▶ **PROVIDED RECORDS**:

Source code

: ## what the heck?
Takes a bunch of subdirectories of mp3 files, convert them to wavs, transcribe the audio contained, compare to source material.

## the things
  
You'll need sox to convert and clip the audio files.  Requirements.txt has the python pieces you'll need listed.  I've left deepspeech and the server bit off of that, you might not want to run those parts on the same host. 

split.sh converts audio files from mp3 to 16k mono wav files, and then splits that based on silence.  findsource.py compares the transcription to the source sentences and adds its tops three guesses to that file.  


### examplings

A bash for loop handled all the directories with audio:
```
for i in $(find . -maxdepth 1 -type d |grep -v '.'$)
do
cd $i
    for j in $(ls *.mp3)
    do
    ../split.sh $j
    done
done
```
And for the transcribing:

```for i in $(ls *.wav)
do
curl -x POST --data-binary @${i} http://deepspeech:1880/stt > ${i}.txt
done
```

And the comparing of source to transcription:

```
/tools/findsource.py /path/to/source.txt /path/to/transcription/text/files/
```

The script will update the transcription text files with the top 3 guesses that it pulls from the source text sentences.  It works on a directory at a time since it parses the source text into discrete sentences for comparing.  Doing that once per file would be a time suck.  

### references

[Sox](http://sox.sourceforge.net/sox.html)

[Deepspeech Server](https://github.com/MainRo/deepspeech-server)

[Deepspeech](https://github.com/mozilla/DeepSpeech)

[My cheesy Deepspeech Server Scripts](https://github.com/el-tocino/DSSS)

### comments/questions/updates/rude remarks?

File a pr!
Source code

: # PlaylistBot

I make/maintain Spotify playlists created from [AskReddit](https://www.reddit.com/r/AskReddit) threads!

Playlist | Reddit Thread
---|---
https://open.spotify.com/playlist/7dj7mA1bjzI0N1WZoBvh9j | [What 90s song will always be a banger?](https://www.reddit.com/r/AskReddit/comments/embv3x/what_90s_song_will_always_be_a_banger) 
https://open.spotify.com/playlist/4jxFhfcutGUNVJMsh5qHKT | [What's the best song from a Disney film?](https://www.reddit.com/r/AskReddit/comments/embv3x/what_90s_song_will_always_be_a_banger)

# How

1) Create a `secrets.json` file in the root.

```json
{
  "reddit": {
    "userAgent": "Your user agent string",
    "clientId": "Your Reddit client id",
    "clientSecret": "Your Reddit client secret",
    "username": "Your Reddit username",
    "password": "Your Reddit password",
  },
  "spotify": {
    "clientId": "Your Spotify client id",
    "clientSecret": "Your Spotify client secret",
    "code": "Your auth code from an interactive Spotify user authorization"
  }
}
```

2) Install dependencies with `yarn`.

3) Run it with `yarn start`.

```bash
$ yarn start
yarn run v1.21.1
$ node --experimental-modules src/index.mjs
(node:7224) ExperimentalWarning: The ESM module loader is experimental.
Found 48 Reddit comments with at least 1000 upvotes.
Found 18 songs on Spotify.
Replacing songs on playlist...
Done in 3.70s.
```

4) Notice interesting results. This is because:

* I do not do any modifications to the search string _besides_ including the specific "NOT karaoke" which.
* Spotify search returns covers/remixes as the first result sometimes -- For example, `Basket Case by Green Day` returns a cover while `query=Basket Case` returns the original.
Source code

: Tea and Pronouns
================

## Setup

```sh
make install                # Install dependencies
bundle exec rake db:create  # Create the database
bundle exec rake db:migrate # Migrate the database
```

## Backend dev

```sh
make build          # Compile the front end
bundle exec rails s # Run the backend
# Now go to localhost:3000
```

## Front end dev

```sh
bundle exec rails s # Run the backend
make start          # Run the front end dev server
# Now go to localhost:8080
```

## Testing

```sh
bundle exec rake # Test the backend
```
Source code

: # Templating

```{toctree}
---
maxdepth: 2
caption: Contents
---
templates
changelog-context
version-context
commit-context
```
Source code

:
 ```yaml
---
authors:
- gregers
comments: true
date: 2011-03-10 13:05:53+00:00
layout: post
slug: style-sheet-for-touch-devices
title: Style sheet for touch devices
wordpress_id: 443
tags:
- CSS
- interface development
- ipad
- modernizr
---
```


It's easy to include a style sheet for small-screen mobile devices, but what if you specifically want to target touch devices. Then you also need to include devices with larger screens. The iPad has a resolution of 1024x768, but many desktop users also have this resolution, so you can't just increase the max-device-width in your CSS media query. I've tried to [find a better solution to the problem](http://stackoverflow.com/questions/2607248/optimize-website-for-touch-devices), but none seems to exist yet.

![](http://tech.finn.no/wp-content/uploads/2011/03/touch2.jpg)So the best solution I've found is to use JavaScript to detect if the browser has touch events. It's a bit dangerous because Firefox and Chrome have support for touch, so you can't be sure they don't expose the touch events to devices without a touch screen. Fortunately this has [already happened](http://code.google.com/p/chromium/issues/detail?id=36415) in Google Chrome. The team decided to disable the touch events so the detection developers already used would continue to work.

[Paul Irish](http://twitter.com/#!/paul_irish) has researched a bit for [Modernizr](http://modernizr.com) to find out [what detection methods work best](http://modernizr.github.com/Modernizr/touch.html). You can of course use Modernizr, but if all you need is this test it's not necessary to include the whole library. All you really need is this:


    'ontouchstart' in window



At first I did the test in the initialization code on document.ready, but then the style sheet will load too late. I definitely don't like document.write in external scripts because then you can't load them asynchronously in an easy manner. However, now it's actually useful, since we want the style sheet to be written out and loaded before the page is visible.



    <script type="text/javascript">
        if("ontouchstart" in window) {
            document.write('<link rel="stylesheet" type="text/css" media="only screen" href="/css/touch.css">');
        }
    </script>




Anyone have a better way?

▶ **DESCRIPTION OF THE TASK**:
Please set down again, word for word, only the lines from the start of the entries through the line with "## the things", both ends included.

▶ **WRITTEN RESPONSE**:
Source code

: ## what the heck?
Takes a bunch of subdirectories of mp3 files, convert them to wavs, transcribe the audio contained, compare to source material.

## the things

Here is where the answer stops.